Tomorrow will essentially mark my final week working for Marble Slab @ Turkey Creek. It has been a good job but not without its frustrations and stresses. From there I look forward towards Wake Forest and Southeastern. At least I keep telling myself that hoping to convince myself if not already there. I do admit a little amount of trepidation but I just remember my first year at Carson-Newman and how I sat in my room and cried feeling like I was all alone in the world. Which brings me to my next point. Today I heard probably the best sermon that I have heard in a long long time. It was given in earnest by our upcoming Pastor Phillip Martin who eventually will fill the pulpit of Concord when Dr. Sager finally steps down. The words pierced my heart like a like an arrow and literally slapped me in the face at the same time.

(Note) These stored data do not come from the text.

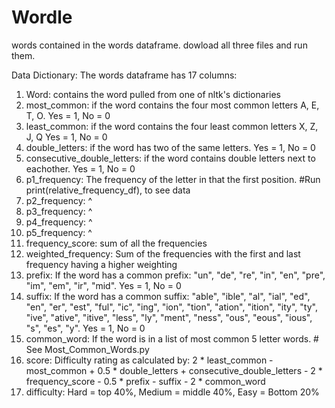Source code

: # Wordle 
words contained in the words dataframe.
dowload all three files and run them.

Data Dictionary:
The words dataframe has 17 columns:
1. Word: contains the word pulled from one of nltk's dictionaries
2. most_common: if the word contains the four most common letters A, E, T, O. Yes = 1, No = 0
3. least_common: if the word contains the four least common letters X, Z, J, Q Yes = 1, No = 0
4. double_letters: if the word has two of the same letters. Yes = 1, No = 0
5. consecutive_double_letters: if the word contains double letters next to eachother. Yes = 1, No = 0
6. p1_frequency: The frequency of the letter in that the first position. #Run print(relative_frequency_df), to see data
7. p2_frequency: ^
8. p3_frequency: ^
9. p4_frequency: ^
10. p5_frequency: ^
11. frequency_score: sum of all the frequencies
12. weighted_frequency: Sum of the frequencies with the first and last frequency having a higher weighting
13. prefix: If the word has a common prefix: "un", "de", "re", "in", "en", "pre", "im", "em", "ir", "mid". Yes = 1, No = 0
14. suffix: If the word has a common suffix: "able", "ible", "al", "ial", "ed", "en", "er", "est", "ful",
    "ic", "ing", "ion", "tion", "ation", "ition", "ity", "ty",
    "ive", "ative", "itive", "less", "ly", "ment", "ness",
    "ous", "eous", "ious", "s", "es", "y". Yes = 1, No = 0
15. common_word: If the word is in a list of most common 5 letter words. # See Most_Common_Words.py
16. score: Difficulty rating as calculated by:  2 * least_common - most_common + 0.5 * double_letters + consecutive_double_letters - 2 * frequency_score - 0.5 * prefix - suffix - 2 * common_word
17. difficulty: Hard = top 40%, Medium = middle 40%, Easy = Bottom 20%
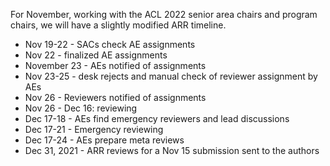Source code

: For November, working with the ACL 2022 senior area chairs and program chairs, we will have a slightly modified ARR timeline. 
* Nov 19-22 - SACs check AE assignments
* Nov 22 - finalized AE assignments
* November 23 - AEs notified of assignments 
* Nov 23-25 - desk rejects and manual check of reviewer assignment by AEs
* Nov 26 - Reviewers notified of assignments  
* Nov 26 - Dec 16: reviewing
* Dec 17-18 - AEs find emergency reviewers and lead discussions
* Dec 17-21 - Emergency reviewing
* Dec 17-24 - AEs prepare meta reviews
* Dec 31, 2021 - ARR reviews for a Nov 15 submission sent to the authors


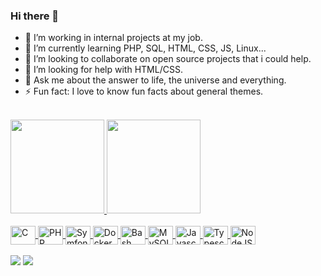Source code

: ### Hi there 👋

- 🔭 I’m working in internal projects at my job.
- 🌱 I’m currently learning PHP, SQL, HTML, CSS, JS, Linux...
- 👯 I’m looking to collaborate on open source projects that i could help.
- 🤔 I’m looking for help with HTML/CSS.
- 💬 Ask me about the answer to life, the universe and everything.
- ⚡ Fun fact: I love to know fun facts about general themes.

<br>
<div>
  <a href="https://github.com/arthurandrade369">
    <img height="150em"
      src="https://github-readme-stats.vercel.app/api?username=arthurandrade369&show_icons=true&theme=github_dark&include_all_commits=true&count_private=true" />
    <img height="150em"
      src="https://github-readme-stats.vercel.app/api/top-langs/?username=arthurandrade369&layout=compact&langs_count=7&theme=github_dark" />
</div>

<div style="display: inline_block"><br>
  <img align="center" alt="C" height="30" width="40"
    src="https://cdn.jsdelivr.net/gh/devicons/devicon/icons/c/c-plain.svg" title="C">
  <img align="center" alt="PHP" height="30" width="40"
    src="https://cdn.jsdelivr.net/gh/devicons/devicon/icons/php/php-plain.svg" title="PHP">
  <img align="center" alt="Symfony" height="30" width="40"
    src="https://cdn.jsdelivr.net/gh/devicons/devicon/icons/symfony/symfony-original.svg" title="Symfony">
  <img align="center" alt="Docker" height="30" width="40"
    src="https://cdn.jsdelivr.net/gh/devicons/devicon/icons/docker/docker-plain.svg" title="Docker">
    <img align="center" alt="Bash" height="30" width="40"
      src="https://cdn.jsdelivr.net/gh/devicons/devicon/icons/bash/bash-plain.svg" title="Shell Bash">
  <img align="center" alt="MySQL" height="30" width="40"
    src="https://cdn.jsdelivr.net/gh/devicons/devicon/icons/mysql/mysql-plain-wordmark.svg" title="MySQL">
  <img align="center" alt="Javascript" height="30" width="40"
    src="https://cdn.jsdelivr.net/gh/devicons/devicon/icons/javascript/javascript-plain.svg" title="Javascript">
  <img align="center" alt="Typescript" height="30" width="40"
    src="https://cdn.jsdelivr.net/gh/devicons/devicon/icons/typescript/typescript-plain.svg" title="Typescript">
  <img align="center" alt="NodeJS" height="30" width="40"
    src="https://cdn.jsdelivr.net/gh/devicons/devicon/icons/nodejs/nodejs-original.svg" title="NodeJS">
</div>
<br>
<div>
  <a href="https://www.linkedin.com/in/arthur-andrade-91334a193/" target="_blank"><img
      src="https://img.shields.io/badge/-LinkedIn-%230077B5?style=for-the-badge&logo=linkedin&logoColor=white"
      target="_blank"></a>
  <a href="mailto:arthurandrade137@gmail.com"><img
      src="https://img.shields.io/badge/-Gmail-%23333?style=for-the-badge&logo=gmail&logoColor=white"
      target="_blank"></a>
</div>
<!--
**arthurandrade369/arthurandrade369** is a ✨ _special_ ✨ repository because its `README.md` (this file) appears on your GitHub profile.

Here are some ideas to get you started:

- 🔭 I’m currently working on ...
- 🌱 I’m currently learning ...
- 👯 I’m looking to collaborate on ...
- 🤔 I’m looking for help with ...
- 💬 Ask me about ...
- 📫 How to reach me: ...
- 😄 Pronouns: ...
- ⚡ Fun fact: ...
-->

sitting there in that room it finally made sense why I was so worried about moving here in a couple of weeks. My dependency was on myself and and not fully on God. I had it in me that I could do it myself. Like so many times before and this seems to be a lesson that God and I seem to revert back to is that I need him and apart from Him I can do nothing.
If you have some free time this week or even after reading this go and listen and or watch this sermon and see if it doesn't touch you in the same way it did me. Maybe it will or maybe God has a different word for wrapped up in it. God says some many things to some many people just through one message I've come to learn in 24 years of life.
Here
2 comments:
no one is ashamed of ya, bro! you'll have much more fodder to post about once you start the new school year...
You do know that you'll have to give me your snail mail address for school. As cool as email is, I'm a bigger fan of letters.
I'm ashamed of you. You once told me you were able to fly. Liar.